Wouldn't that be Unitarian Universalists?

We do more of changing theological distinctiveness to match our own.


----------



## matt01 (Apr 19, 2009)

Ivan said:


> churches that use those spindly lecterns and music stands. Not me. We're considering whether to refurbish our pulpit or get a new one.
> 
> It WILL be a PULPIT!



Some of the best preaching (God glorifying...)that we ever sat under was from a pastor preaching behind a music stand.


----------



## Pergamum (Apr 20, 2009)

PB TOGA PARTY!!!






TOGA

TOGA


TOGA

TOGA



And go powder your wigs as well!


----------



## Ivan (Apr 20, 2009)

sans nom said:


> Ivan said:
> 
> 
> > churches that use those spindly lecterns and music stands. Not me. We're considering whether to refurbish our pulpit or get a new one.
> ...



Indeed, but at least it's not one of those fiberglass things!


----------



## Pergamum (Apr 20, 2009)

Even better than a pulpit would be a raised pulpit so that you can preach DOWN on the people....the brimstone can literally be raining down on their heads!......
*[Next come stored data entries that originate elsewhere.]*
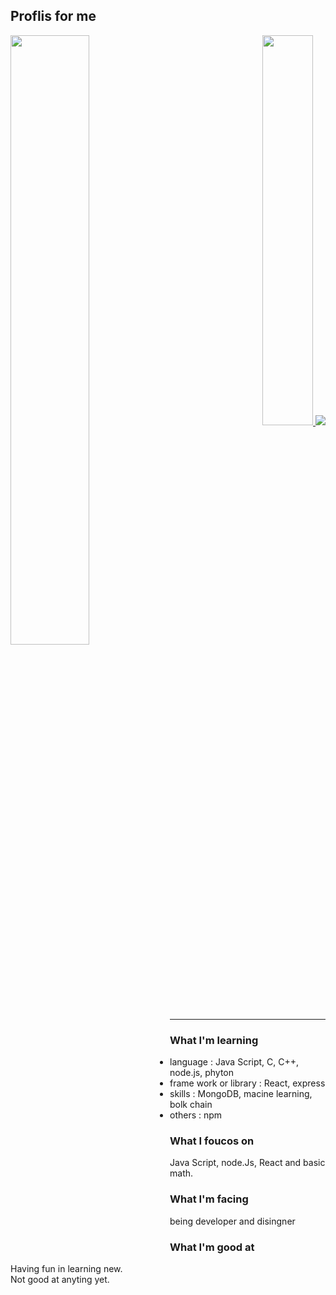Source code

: ## Proflis for me
 
 

 <a href = "https://github.com/anuraghazra/github-readme-stats">
  <img align = 'left' width=50% src ="https://github-readme-stats.vercel.app/api?username=jang-chinseok">
 </a>


<p align="right">
 <a href="https://solved.ac/jcs000729">
  <img width=40% src="http://mazassumnida.wtf/api/v2/generate_badge?boj=jcs000729">
 </a>
 
 <a  href="https://solved.ac">
  <img src= "https://img.shields.io/badge/-Learning%20Algorithms-brightgreen">
 </a>
</p>
</p>

 
***
### What I'm learning
- language :
  Java Script, C, C++, node.js, phyton
- frame work or library :
  React, express
- skills :
  MongoDB, macine learning, bolk chain
- others :
  npm

### What I foucos on
  Java Script, node.Js, React
  and basic math.
  
  
### What I'm facing
being developer and disingner
  
### What I'm good at
Having fun in learning new.<br>
Not good at anyting yet.
  

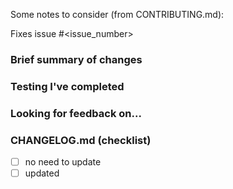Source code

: Some notes to consider (from CONTRIBUTING.md):

Fixes issue #<issue_number>

### Brief summary of changes

### Testing I've completed

### Looking for feedback on...

### CHANGELOG.md (checklist)

- [ ] no need to update
- [ ] updated
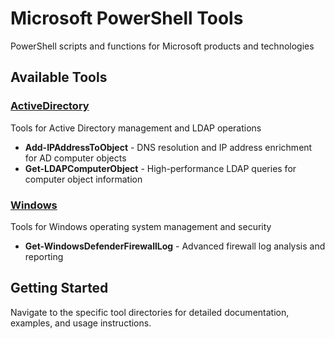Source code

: # Microsoft PowerShell Tools
PowerShell scripts and functions for Microsoft products and technologies

## Available Tools

### [ActiveDirectory](./ActiveDirectory/)
Tools for Active Directory management and LDAP operations
- **Add-IPAddressToObject** - DNS resolution and IP address enrichment for AD computer objects
- **Get-LDAPComputerObject** - High-performance LDAP queries for computer object information

### [Windows](./Windows/)
Tools for Windows operating system management and security
- **Get-WindowsDefenderFirewallLog** - Advanced firewall log analysis and reporting

## Getting Started
Navigate to the specific tool directories for detailed documentation, examples, and usage instructions.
...and if they sleep, you can throw stuff at'em!


----------



## Skyler (Apr 20, 2009)

> ...and if they sleep, you can throw stuff at'em!



I've heard that a bullhorn is more effective. When you see people sleeping, you take out the bullhorn and address them by name.

They will never sleep in your church again. Someone else's maybe, but not yours.


----------



## DonP (Apr 20, 2009)

Pergamum said:


> Even better than a pulpit would be a raised pulpit so that you can preach DOWN on the people....the brimstone can literally be raining down on their heads!......
> 
> ...and if they sleep, you can throw stuff at'em!



Silly, you can't throw stuff at people when you are wearing a gown 

Its so the word of God is elevated in the eyes of the people. 

The sacraments should be on the next level down, then the people lower. 

I forget what chapter this is in, must be in the reformed talmud somewhere. 

But the scripture does say 
1 Cor 14:40 Let all things be done decently and in order. 
NKJV


----------



## pepper (Apr 21, 2009)

Did Paul ever refuse to preach because he did not have the right pulpit?


----------